The answer must consist of every line from the data that holds "code".
BEGIN Data provided
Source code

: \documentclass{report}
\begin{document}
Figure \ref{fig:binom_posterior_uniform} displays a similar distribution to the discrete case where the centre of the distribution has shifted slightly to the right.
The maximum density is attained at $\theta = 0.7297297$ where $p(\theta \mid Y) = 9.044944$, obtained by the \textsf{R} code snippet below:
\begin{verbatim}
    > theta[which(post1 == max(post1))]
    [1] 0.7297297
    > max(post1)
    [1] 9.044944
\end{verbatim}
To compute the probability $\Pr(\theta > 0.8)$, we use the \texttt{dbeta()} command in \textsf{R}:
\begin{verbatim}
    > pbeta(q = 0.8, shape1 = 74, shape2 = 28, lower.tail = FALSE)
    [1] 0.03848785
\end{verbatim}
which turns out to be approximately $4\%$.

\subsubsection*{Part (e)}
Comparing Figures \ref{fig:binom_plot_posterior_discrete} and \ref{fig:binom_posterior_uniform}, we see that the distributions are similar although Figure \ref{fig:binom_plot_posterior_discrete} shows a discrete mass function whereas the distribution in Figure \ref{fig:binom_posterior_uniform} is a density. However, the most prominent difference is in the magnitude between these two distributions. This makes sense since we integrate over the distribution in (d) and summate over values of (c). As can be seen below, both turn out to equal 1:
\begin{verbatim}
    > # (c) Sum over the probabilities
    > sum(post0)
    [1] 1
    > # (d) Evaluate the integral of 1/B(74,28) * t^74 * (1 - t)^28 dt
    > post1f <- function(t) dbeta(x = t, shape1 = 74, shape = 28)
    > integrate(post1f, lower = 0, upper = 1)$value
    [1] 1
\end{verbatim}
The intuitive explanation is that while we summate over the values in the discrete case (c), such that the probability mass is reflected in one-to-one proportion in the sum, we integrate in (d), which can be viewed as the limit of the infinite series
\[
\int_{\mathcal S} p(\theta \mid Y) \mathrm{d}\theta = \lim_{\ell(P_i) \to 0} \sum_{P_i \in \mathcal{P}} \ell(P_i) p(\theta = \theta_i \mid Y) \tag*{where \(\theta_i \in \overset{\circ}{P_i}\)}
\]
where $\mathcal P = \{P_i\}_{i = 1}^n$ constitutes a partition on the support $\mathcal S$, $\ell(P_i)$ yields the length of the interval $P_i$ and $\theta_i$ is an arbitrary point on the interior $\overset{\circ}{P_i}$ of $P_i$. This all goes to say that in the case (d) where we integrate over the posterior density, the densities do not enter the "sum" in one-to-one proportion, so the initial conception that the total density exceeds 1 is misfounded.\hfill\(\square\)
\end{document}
END Data provided
• Written reply:
Source code
The maximum density is attained at $\theta = 0.7297297$ where $p(\theta \mid Y) = 9.044944$, obtained by the \textsf{R} code snippet below:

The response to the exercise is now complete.